Hace más tiempo del que quisiera me presenté a una de las pruebas selectivas –oposiciones- que permiten avanzar en la carrera académica universitaria. Uno de los ejercicios consistía en desarrollar oral y extensamente un tema del programa a elección del opositor. Y elegí un tema titulado El Estado social y su crisis porque abordaba un asunto que ya entonces era de la máxima actualidad. Y han pasado años. El propio temario daba por supuesto que esa forma de Estado, por su propia naturaleza, está condenada a la crisis, entendida como una no consecución plena de sus objetivos y sus fines. Y, en ese sentido, la condena a no realizarse nunca plenamente tiene un contenido fiscal y financiero. Es decir, la ineludible crisis del Estado social o del bienestar es una crisis fiscal y financiera. Y esa crisis no tiene solución.
En efecto. El Estado social o social liberal se caracteriza porque, a diferencia del Estado liberal, se convierte en un agente social y económico junto al mercado; un mercado que respeta, pero que interviene y regula para dispensar bienes y servicios sociales a la población, en particular, y sobre todo, educación, sanidad, pensiones, prestaciones al desempleo y subvenciones. El Estado asume el papel de empresario, productor y cliente en el mercado nacional, y configura así lo que los autores alemanes denominan una economía social de mercado. Todo ello al servicio de garantizar –intentar garantizar- un mínimo vital a los ciudadanos más necesitados, un mínimo que les permita acceder a bienes y servicios a los que, de otra forma, no tendrían acceso.
Y aquí empieza el problema –la crisis-. El viejo Estado liberal se limitaba a garantizar el orden público interior y la defensa frente al exterior para que el mercado, libremente y sin interferencias, alcanzara el equilibrio: de ahí se seguiría el mayor bien para el mayor número, como afirmaban los clásicos. Sin embargo, el Estado social interviene el mercedo porque reconoce que su equilibrio es fuente de disfuncionalidades e injusticias; y eso le obliga a aumentar sus competencias y, por tanto, a incrementar muy sustancialmente el gasto público. Las finanzas del Estado se asemejan a las finanzas privadas –las economías domésticas y empresariales- en que su gasto viene financiado por sus ingresos, aunque con una diferencia sustancial: el Estado puede emitir deuda pública, que será adquirida por los agentes económicos y los particulares en función de la confianza que suscite la economía de ese Estado. Ahora bien, la Economía tiene unas leyes cuyo desconocimiento conduce a la quiebra, la recesión y el rescate. La deuda, como el salario mínimo y todas las variables macroeconómicas, tienen que guardar entre sí determinadas relaciones; la emisión de deuda, el salario mínimo y todo lo demás están sometidos a unos límites y deben obedecer a unas reglas.

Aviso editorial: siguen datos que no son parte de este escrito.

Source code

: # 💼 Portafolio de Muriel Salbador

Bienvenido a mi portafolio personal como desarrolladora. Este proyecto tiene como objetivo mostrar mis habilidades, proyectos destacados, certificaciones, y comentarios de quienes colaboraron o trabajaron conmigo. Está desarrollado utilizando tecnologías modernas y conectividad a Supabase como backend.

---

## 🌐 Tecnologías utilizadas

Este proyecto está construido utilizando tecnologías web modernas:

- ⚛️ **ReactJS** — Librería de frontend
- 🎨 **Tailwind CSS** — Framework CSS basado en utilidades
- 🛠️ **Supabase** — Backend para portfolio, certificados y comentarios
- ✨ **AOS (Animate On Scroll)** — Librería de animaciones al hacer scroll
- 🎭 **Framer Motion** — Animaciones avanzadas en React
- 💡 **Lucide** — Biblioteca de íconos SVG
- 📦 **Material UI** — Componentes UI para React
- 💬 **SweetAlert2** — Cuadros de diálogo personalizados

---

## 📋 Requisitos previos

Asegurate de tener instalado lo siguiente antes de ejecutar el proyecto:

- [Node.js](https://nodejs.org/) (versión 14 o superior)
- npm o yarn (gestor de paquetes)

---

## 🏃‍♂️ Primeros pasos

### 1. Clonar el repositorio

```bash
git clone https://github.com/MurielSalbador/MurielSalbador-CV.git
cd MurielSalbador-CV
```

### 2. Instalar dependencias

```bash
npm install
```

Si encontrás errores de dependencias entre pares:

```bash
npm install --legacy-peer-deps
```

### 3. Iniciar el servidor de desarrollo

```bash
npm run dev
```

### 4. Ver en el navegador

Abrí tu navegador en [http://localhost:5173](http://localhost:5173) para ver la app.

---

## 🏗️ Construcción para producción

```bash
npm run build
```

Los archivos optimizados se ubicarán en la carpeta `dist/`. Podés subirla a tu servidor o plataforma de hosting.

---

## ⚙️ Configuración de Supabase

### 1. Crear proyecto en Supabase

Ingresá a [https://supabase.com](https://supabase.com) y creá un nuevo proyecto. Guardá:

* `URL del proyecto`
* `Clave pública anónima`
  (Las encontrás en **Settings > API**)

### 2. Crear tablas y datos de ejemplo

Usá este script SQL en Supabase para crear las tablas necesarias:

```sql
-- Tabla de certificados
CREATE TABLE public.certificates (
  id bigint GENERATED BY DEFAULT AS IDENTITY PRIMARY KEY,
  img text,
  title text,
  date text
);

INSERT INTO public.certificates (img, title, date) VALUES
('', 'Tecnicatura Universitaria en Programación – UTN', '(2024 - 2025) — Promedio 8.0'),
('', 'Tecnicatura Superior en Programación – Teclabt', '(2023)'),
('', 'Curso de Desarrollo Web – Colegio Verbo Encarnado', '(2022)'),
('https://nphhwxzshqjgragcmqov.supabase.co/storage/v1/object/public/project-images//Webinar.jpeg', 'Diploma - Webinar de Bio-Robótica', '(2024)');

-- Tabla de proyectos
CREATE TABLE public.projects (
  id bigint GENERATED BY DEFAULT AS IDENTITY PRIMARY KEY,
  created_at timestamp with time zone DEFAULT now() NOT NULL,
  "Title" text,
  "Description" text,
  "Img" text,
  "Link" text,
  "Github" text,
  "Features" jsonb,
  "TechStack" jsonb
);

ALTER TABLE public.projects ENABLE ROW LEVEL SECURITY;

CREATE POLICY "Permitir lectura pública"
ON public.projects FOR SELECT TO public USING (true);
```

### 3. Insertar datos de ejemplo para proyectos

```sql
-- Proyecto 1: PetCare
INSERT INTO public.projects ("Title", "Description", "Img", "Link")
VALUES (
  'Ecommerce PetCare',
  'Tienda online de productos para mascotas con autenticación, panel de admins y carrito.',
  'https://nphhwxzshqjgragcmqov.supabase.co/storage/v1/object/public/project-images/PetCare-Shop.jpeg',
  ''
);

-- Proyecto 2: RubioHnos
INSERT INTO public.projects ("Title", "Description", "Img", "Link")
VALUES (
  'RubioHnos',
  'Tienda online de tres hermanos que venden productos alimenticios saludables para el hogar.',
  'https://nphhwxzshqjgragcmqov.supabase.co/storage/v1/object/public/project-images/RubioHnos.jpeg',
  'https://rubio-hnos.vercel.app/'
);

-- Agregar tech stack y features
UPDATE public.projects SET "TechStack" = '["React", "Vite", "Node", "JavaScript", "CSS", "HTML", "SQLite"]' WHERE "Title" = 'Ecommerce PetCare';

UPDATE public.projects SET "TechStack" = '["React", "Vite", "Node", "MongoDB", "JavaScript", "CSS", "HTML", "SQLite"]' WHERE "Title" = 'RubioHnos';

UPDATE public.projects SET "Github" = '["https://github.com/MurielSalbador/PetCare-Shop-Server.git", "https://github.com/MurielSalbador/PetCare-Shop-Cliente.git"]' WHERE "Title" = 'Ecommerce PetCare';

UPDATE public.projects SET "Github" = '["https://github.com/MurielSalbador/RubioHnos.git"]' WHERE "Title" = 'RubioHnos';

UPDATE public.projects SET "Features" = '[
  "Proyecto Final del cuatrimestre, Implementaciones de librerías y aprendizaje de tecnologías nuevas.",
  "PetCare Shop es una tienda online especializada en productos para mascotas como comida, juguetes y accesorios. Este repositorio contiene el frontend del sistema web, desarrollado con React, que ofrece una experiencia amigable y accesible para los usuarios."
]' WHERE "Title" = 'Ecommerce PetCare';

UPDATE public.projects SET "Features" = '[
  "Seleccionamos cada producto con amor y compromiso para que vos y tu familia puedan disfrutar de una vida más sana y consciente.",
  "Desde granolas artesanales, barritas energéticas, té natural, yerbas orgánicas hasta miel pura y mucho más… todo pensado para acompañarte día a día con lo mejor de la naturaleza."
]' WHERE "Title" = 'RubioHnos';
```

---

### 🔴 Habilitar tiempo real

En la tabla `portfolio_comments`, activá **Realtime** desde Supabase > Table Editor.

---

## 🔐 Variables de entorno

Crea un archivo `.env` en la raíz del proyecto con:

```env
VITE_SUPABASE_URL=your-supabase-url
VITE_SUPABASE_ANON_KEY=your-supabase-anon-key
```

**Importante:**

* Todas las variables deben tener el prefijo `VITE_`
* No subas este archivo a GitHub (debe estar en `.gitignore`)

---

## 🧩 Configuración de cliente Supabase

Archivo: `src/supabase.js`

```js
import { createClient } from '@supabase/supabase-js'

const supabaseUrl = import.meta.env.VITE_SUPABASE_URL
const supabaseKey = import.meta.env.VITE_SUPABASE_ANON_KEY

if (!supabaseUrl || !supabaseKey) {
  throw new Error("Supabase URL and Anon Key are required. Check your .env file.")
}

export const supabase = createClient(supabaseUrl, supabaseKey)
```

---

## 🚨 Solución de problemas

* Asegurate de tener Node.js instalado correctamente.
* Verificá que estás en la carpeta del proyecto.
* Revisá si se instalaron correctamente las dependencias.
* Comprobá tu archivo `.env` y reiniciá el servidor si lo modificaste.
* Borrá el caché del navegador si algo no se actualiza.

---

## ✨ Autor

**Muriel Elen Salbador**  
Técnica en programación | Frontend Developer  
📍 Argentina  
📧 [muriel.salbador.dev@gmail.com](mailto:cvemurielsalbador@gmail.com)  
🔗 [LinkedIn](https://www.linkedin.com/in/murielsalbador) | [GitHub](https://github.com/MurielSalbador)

Si España fuera una empresa privada ya hubiera quebrado, y ahora mismo está al borde del rescate por la Unión Europea. Y eso de que la deuda la paguen nuestros descendientes no deja de ser una estupidez. Los que predican tal cosa no explican por qué nuestros descendientes podrán practicar una política de ajustes más extrema que la que nosotros estamos dispuestos a adoptar ahora. Habría que repetir aquello tan famoso: “¡Es la Economía, estúpido!”. Y añadir: “¡Es la realidad!”.